No more episodes
We arrived in Copenhagen. I said my final good byes to the remaining cast members, this time with a definite aire of finality. It was another emotional experience. They went off to explore Denmark, while I was taken to the airport to fly back to Oslo. I drew Othala this morning. Ancestral property...interesting.
1350 - 1:50 pm. Now I am sitting on the plane that will fly me back to Oslo with the crew, I'm glad I get to hang out with them a little more. Tonight I will stay at an airport hotel under the supervision of Mama Christine. She will give me all the information I need and early tomorrow morning I will fly back to America.
Brita told me that this evening Christine will let me call home so I can let everyone know I am coming. It's going to be very weird, calling home, not sure why, it just seems like it will be very weird. I don't want to go home...not yet. Of course I miss my family and my animals and my home...but, I'm just not quite ready to leave. Now I will miss my new friends; the wonderful crew people, the other cast members.
It's a strange thing I'm feeling now; both happy and sad at the same time. In complete awe and thrilled by the opportunity I had to take part in this experience...but at the same time, my heart is breaking, and I feel like crying.
Actually, the notion of going home seems almost more surreal than coming to Norway did. My home, my family is in America...but I have family here too, and I did not get the opportunity to meet and know them. At least they will know I exists now, that is something. Yes...my home is in America...but my spirit, my soul wants to stay in Norway.
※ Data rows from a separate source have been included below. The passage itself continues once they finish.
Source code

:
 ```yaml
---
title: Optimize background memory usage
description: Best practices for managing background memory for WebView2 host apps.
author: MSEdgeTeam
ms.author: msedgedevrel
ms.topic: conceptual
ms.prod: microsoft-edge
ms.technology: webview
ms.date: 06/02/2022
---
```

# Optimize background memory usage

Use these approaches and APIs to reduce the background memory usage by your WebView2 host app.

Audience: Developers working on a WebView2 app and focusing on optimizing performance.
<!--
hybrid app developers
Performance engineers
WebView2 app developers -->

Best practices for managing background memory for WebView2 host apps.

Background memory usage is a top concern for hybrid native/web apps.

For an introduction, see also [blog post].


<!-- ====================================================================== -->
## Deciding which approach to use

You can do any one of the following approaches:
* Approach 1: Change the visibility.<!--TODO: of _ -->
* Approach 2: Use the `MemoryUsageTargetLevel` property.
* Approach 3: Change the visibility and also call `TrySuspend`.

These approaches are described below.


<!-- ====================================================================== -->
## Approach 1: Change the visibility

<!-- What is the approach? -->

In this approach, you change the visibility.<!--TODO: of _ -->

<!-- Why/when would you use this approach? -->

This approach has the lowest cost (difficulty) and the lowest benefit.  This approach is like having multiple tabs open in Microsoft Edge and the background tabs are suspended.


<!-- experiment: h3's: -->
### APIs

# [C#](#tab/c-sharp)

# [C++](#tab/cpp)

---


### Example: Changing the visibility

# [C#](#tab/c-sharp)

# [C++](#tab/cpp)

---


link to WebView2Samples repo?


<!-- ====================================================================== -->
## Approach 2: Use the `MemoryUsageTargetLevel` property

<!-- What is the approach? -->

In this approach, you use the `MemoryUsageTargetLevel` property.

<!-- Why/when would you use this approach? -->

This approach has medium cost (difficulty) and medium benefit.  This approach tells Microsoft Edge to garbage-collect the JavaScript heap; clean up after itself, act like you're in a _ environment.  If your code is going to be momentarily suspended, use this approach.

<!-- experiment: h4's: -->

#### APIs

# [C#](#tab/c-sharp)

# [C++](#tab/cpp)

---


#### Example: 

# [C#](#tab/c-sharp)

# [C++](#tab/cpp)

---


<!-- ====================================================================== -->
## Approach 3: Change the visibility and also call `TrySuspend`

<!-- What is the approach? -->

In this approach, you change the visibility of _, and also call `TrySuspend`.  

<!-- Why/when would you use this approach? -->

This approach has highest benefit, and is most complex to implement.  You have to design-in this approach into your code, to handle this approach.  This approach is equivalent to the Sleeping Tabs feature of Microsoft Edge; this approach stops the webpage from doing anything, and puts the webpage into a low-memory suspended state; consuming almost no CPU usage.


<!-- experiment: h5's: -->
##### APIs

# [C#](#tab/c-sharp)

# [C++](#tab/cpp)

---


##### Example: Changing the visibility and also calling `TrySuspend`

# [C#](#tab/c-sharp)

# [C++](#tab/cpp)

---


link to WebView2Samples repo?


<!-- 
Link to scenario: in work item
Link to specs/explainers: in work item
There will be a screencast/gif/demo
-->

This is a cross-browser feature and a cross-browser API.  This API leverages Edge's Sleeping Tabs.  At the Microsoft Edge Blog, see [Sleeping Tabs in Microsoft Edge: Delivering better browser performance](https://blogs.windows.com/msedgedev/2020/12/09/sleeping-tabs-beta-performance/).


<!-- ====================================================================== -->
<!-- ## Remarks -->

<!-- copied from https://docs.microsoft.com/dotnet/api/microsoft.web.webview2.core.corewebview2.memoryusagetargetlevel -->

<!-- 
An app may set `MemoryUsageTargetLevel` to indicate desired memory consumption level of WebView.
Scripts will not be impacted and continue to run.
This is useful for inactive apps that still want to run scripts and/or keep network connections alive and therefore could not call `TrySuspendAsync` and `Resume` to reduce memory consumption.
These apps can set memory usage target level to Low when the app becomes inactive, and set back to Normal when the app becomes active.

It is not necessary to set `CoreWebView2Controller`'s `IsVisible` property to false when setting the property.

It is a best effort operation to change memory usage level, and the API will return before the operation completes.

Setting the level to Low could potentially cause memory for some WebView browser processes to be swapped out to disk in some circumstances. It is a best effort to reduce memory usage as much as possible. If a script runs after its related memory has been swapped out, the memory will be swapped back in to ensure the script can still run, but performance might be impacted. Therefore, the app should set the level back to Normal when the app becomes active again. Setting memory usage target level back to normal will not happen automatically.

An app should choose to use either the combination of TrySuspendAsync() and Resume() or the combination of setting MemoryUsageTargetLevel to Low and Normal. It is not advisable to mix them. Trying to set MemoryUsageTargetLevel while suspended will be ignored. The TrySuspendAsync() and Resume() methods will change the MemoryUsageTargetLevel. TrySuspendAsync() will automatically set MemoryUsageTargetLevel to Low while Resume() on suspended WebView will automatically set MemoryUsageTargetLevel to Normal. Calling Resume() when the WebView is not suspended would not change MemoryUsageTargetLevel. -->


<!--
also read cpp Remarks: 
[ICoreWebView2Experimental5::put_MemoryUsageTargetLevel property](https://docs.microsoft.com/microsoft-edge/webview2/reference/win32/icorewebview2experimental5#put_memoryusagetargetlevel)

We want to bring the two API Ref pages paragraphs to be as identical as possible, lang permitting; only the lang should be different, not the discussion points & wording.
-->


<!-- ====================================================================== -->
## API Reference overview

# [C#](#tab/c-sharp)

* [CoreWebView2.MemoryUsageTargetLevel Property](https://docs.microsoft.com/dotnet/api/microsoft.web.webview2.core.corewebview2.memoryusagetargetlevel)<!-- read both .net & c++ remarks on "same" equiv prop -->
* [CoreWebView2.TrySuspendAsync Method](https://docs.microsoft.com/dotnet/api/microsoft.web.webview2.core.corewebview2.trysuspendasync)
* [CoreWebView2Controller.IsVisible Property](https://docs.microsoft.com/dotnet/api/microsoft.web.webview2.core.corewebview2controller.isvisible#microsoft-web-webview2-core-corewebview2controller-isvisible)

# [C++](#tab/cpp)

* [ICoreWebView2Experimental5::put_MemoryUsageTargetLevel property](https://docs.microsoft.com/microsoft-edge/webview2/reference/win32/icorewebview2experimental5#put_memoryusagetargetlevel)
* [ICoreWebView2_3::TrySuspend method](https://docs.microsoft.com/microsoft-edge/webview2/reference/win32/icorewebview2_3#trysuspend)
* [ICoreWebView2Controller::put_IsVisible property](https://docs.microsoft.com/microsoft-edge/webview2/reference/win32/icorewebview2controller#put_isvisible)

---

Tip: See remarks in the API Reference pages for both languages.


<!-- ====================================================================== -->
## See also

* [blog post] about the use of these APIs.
I feel differently here than anywhere else on earth; it's as though the cells of my body recognize that I am back where I belong and they all relax. Or maybe, it is an ancestral memory activated deep in my subconscious? I don't know...but I know I want to stay.
It will be difficult conveying to everyone at home what I have been through, and the magnitude of this experience. I know they will have a lot of questions, and my answers will not seem adequate, at least not to me, because this experience is impossible to put into words. It defies language. I don't yet know how I will be, how I will act.
I'm going home...but that notion just isn't computing right in my brain...because, I am home already. How can I be going home, if I am home? Even as I write this, I wonder if anyone except others who have been on the show can understand the feelings I am trying to speak of.
It is all very strange, and wonderful, and sad, and happy, and thrilling, and spiritual, and profoundly moving. I'm sure I will be ok. I will get used to being home again. I'll stop writing now, and relish this time, breathing Norwegian air, on my last night in Norway.